**Directions for this task:** Give the records back in full, exactly as they read.

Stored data
-- -- --

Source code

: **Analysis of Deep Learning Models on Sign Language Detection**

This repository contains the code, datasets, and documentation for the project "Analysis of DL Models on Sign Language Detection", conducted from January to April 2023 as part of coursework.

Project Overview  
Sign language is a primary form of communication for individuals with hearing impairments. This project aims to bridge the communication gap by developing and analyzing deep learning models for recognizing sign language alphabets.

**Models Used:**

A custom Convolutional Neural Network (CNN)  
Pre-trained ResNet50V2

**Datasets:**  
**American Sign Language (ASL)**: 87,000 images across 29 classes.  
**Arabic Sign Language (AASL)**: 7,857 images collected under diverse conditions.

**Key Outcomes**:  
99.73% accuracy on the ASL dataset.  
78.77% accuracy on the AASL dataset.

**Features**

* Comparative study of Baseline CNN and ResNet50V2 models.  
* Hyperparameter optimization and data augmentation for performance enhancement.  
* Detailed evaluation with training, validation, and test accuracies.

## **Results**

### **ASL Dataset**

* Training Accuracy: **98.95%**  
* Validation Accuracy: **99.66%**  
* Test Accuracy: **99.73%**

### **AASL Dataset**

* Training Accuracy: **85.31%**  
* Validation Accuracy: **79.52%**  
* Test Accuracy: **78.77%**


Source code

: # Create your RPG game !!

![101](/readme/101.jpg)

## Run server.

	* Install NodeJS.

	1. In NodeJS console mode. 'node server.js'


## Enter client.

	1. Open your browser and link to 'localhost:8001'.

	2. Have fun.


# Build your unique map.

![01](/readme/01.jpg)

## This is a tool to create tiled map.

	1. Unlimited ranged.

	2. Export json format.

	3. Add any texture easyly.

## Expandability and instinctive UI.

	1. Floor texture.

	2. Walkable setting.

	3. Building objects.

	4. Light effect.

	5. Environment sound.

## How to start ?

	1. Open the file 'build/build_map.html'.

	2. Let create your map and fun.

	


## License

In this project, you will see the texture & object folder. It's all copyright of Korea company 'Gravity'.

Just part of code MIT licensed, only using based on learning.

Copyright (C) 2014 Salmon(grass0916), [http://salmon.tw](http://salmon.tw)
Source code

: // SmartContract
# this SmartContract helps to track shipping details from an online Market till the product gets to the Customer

-- -- --

**Answer to the exercise:**
Source code

: **Analysis of Deep Learning Models on Sign Language Detection**

This repository contains the code, datasets, and documentation for the project "Analysis of DL Models on Sign Language Detection", conducted from January to April 2023 as part of coursework.

Project Overview  
Sign language is a primary form of communication for individuals with hearing impairments. This project aims to bridge the communication gap by developing and analyzing deep learning models for recognizing sign language alphabets.

**Models Used:**

A custom Convolutional Neural Network (CNN)  
Pre-trained ResNet50V2

**Datasets:**  
**American Sign Language (ASL)**: 87,000 images across 29 classes.  
**Arabic Sign Language (AASL)**: 7,857 images collected under diverse conditions.

**Key Outcomes**:  
99.73% accuracy on the ASL dataset.  
78.77% accuracy on the AASL dataset.

**Features**

* Comparative study of Baseline CNN and ResNet50V2 models.  
* Hyperparameter optimization and data augmentation for performance enhancement.  
* Detailed evaluation with training, validation, and test accuracies.

## **Results**

### **ASL Dataset**

* Training Accuracy: **98.95%**  
* Validation Accuracy: **99.66%**  
* Test Accuracy: **99.73%**

### **AASL Dataset**

* Training Accuracy: **85.31%**  
* Validation Accuracy: **79.52%**  
* Test Accuracy: **78.77%**


Source code

: # Create your RPG game !!

![101](/readme/101.jpg)

## Run server.

	* Install NodeJS.

	1. In NodeJS console mode. 'node server.js'


## Enter client.

	1. Open your browser and link to 'localhost:8001'.

	2. Have fun.


# Build your unique map.

![01](/readme/01.jpg)

## This is a tool to create tiled map.

	1. Unlimited ranged.

	2. Export json format.

	3. Add any texture easyly.

## Expandability and instinctive UI.

	1. Floor texture.

	2. Walkable setting.

	3. Building objects.

	4. Light effect.

	5. Environment sound.

## How to start ?

	1. Open the file 'build/build_map.html'.

	2. Let create your map and fun.

	


## License

In this project, you will see the texture & object folder. It's all copyright of Korea company 'Gravity'.

Just part of code MIT licensed, only using based on learning.

Copyright (C) 2014 Salmon(grass0916), [http://salmon.tw](http://salmon.tw)
Source code

: // SmartContract
# this SmartContract helps to track shipping details from an online Market till the product gets to the Customer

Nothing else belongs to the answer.